- **Problem to work on**
Filter the records for lines holding the string "then".

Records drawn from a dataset
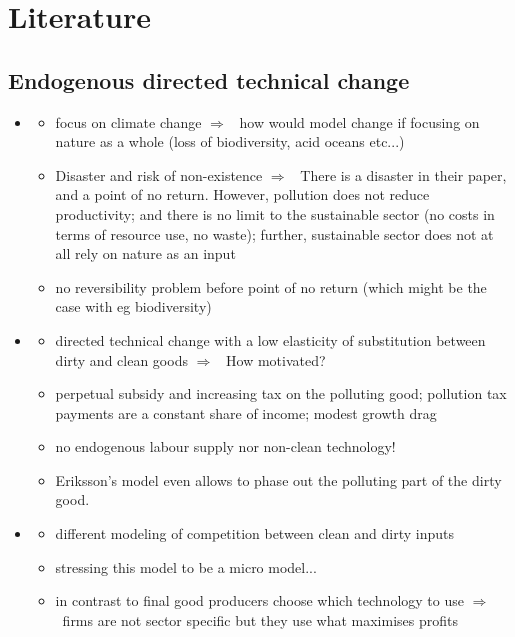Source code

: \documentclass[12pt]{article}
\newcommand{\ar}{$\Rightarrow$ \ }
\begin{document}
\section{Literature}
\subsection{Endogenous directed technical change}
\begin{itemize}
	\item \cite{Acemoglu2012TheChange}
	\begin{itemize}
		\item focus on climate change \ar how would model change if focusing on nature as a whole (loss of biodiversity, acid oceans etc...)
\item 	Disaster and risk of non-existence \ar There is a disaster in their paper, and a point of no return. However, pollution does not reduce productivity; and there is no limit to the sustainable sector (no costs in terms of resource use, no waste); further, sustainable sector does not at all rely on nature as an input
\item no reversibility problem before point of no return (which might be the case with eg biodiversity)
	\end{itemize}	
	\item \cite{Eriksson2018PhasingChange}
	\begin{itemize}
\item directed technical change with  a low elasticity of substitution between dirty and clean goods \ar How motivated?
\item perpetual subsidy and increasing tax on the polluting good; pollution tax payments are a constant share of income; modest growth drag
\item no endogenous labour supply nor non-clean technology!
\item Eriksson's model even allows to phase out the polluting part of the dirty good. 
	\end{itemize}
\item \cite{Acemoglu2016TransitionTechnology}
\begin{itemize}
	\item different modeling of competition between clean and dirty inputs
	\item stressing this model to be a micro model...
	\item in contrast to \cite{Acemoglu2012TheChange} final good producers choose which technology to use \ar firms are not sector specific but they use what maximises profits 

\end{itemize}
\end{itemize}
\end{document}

* * *

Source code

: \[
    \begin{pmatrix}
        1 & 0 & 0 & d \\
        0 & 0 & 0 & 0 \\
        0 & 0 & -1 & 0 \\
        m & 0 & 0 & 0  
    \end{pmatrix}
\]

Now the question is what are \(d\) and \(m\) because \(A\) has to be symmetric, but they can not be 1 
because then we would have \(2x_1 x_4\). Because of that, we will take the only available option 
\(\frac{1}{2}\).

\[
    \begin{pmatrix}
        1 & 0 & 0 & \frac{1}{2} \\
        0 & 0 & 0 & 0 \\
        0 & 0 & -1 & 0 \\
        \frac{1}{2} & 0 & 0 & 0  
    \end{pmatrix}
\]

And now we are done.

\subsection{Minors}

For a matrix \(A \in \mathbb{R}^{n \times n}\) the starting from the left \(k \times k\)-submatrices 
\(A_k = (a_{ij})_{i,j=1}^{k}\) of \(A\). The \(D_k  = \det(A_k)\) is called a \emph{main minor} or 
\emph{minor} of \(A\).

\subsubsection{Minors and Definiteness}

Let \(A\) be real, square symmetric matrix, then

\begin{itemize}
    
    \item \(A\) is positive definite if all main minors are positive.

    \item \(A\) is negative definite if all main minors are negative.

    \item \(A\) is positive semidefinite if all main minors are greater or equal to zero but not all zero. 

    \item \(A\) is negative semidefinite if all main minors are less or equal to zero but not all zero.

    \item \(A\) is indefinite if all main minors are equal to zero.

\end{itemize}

- **Answer space**
because then we would have \(2x_1 x_4\). Because of that, we will take the only available option 
Let \(A\) be real, square symmetric matrix, then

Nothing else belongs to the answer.